Melissa Roth and Vincent Roux
Co-Founders and Co-Owners

                                 ______
                                 
                      One Voice for Manufacturing

                   300 New Jersey Ave., NW, Suite 300

                          Washington, DC 20001

                       https://onevoiceinfo.org/

                             March 11, 2024

The Honorable Ron Wyden             The Honorable Mike Crapo
Chairman                            Ranking Member
United States Senate                United States Senate
Committee on Finance                Committee on Finance
219 Dirksen Senate Office Building  219 Dirksen Senate Office Building
Washington, DC 20510                Washington, DC 20510

Dear Chairman Wyden and Ranking Member Crapo:

On behalf of One Voice, the joint effort between the National Tooling 
and Machining Association (NTMA) and the Precision Metalforming 
Association (PMA), and our nearly 3,000 metalworking member companies, 
thank you for your efforts to help support the growth of American 
manufacturing. The most efficient and effective way to generate growth 
among small businesses manufacturing in America is to pass the 
bipartisan Tax Relief for American Families and Workers Act of 2024, 
H.R. 7024.

Federal tax policy has a significant impact on our members' businesses. 
When a manufacturer has more resources available to reinvest back into 
the business, they will purchase more equipment, add more customers, 
and hire and train more employees. However, the loss of full expensing 
and the requirement to amortize R&D expenses have caused increased tax 
bills for small and medium-sized manufacturers, which many still 
struggle to cover. This drastic change in the tax treatment of small 
business investments in research and innovation reduces incentives to 
invest in R&D and reduces the cash flow of manufacturers making it 
harder to invest in and grow our businesses.

A recent NTMA/PMA survey conducted in January 2024, showed that taxes 
are the number one issue for One Voice members. Tax provisions such as 
R&D expensing, Bonus Depreciation, Section 163(j), Section 179, Section 
199a and the estate tax have a significant impact on small and medium-
sized manufacturers, like our members. The survey showed that due to 
the loss of full expensing of R&D, 33% of One Voice members had to 
reduce their R&D activities while 37% of members reduced their capital 
expenditures due to the drop to 80% expensing for Bonus Depreciation.

Our member companies rely on these vital tax provisions to help invest 
in their employees and facilities.
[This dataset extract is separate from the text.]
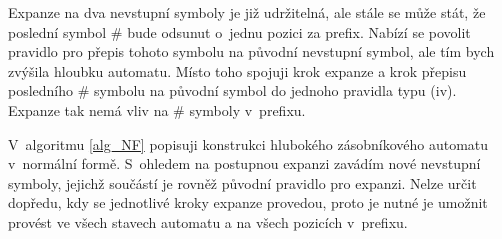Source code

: Expanze na dva nevstupní symboly je již udržitelná, ale stále se může stát, že poslední symbol $\#$ bude odsunut o~jednu pozici za prefix. Nabízí se povolit pravidlo pro přepis tohoto symbolu na původní nevstupní symbol, ale tím bych zvýšila hloubku automatu. Místo toho spojuji krok expanze a krok přepisu posledního $\#$ symbolu na původní symbol do jednoho pravidla typu (iv). Expanze tak nemá vliv na $\#$ symboly v~prefixu.

V~algoritmu \ref{alg_NF} popisuji konstrukci hlubokého zásobníkového automatu v~normální formě. S~ohledem na postupnou expanzi zavádím nové nevstupní symboly, jejichž součástí je rovněž původní pravidlo pro expanzi. Nelze určit dopředu, kdy se jednotlivé kroky expanze provedou, proto je nutné je umožnit provést ve všech stavech automatu a na všech pozicích v~prefixu. 

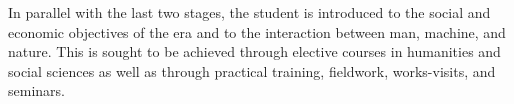 In parallel with the last two stages, the student is introduced to the social and economic objectives of the era and to the interaction between man, machine, and nature. This is sought to be achieved through elective courses in humanities and social sciences as well as through practical training, fieldwork, works-visits, and seminars.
The Senate should immediately pass 
the bipartisan Tax Relief for American Families and Workers Act of 
2024, H.R. 7024, as the most effective pathway to level the playing 
field for small manufacturers.

Thank you for your support on this issue and your efforts on behalf of 
the metalworking industry.

Sincerely,

David Klotz                         Roger Atkins
PMA President                       NTMA President

                                 ______
                                 
                     Smart Material Solutions, Inc.
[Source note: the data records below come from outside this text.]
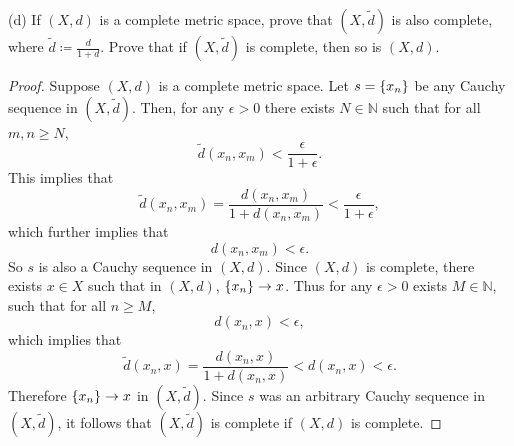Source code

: \documentclass{article}
\newcommand{\N}{\mathbb{N}}
\begin{document}
(d) If $(X, d)$ is a complete metric space, prove that $(X, \tilde{d})$
is also complete, where $\tilde{d} \coloneqq \frac{d}{1 + d}$. Prove
that if $(X, \tilde{d})$ is complete, then so is $(X, d)$.

\begin{proof}

Suppose $(X, d)$ is a complete metric space. Let $s = \cbr{x_n}$ be any
Cauchy sequence in $(X, \tilde{d})$. Then, for any $\epsilon > 0$
there exists $N \in \N$ such that for all $m, n \geq N$,
%
\begin{equation*}
    \tilde{d}(x_n, x_m) < \frac{\epsilon}{1 + \epsilon}
    .
\end{equation*}
%
This implies that
%
\begin{equation*}
    \tilde{d}(x_n, x_m)
        = \frac{d(x_n, x_m)}{1 + d(x_n, x_m)}
        < \frac{\epsilon}{1 + \epsilon}
        ,
\end{equation*}
%
which further implies that
%
\begin{equation*}
    d(x_n, x_m) < \epsilon
    .
\end{equation*}
%
So $s$ is also a Cauchy sequence in $(X, d)$. Since $(X, d)$ is
complete, there exists $x \in X$ such that in $(X, d)$, $\cbr{x_n} \to
x$. Thus for any $\epsilon > 0$ exists $M \in \N$, such that for
all $n \geq M$,
%
\begin{equation*}
    d(x_n, x) < \epsilon
    ,
\end{equation*}
%
which implies that
%
\begin{equation*}
    \tilde{d}(x_n, x)
        = \frac{d(x_n, x)}{1 + d(x_n, x)} < d(x_n, x) < \epsilon
    .
\end{equation*}
%
Therefore $\cbr{x_n} \to x$ in $(X, \tilde{d})$. Since $s$ was an
arbitrary Cauchy sequence in $(X, \tilde{d})$, it follows that $(X,
\tilde{d})$ is complete if $(X, d)$ is complete.


\end{proof}
\end{document}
                            984 Trinity Road

                           Raleigh, NC 27067

                             (919) 521-4440

                https://www.smartmaterialsolutions.com/

Smart Material Solutions, Inc. is a small nanomanufacturing company 
with four full-time and four part-time employees in Raleigh, North 
Carolina. Our patented process, invented at North Carolina State 
University, enables industrial-scale manufacturing of nanopatterns that 
improve technologies ranging from solar panels to advanced camouflage. 
We have ongoing projects with the U.S. Army, NASA, and industrial 
partners on clean energy, infrared metamaterials, and dust-mitigating 
surfaces for Lunar applications.

As an early-stage company developing new technologies, we are 
particularly hard hit by the inability to expense research costs. 
Despite posting a $90,000 loss in 2022, our taxable profit was 
approximately $1 million because we could only deduct 10% of our 2022 
research costs. As an S Corp owned by our employees, we had to pass 
this phantom profit through to our employees as personal income. Some 
of our employees were forced to pay more in taxes than their annual 
salaries--clearly a deterrent for working since we pay more in taxes 
than we earn every day we continue our otherwise successful business. 
This is not a great way to treat middle-class STEM entrepreneurs who 
thought starting a company, serving the national interest, and building 
the American manufacturing base might be more fulfilling than, for 
example, a career in big tech.

We--companies with fewer than 10 employees--spend an average of 43% of 
our revenue on research, making us particularly vulnerable if research 
costs cannot be expensed. We also lack the cash flow and savings of 
larger corporations, so it is much more difficult for us to pay large 
tax bills when we have little to no profit. We know we are not the 
intended target for taxation, and the tax revenue we generate is a tiny 
fraction of the current tax bill, since we constitute only 1% of U.S. 
research spending. However, small manufactures like us will be the 
collateral damage without swift action to pass the Tax Relief for 
American Families and Workers Act (H.R. 7024).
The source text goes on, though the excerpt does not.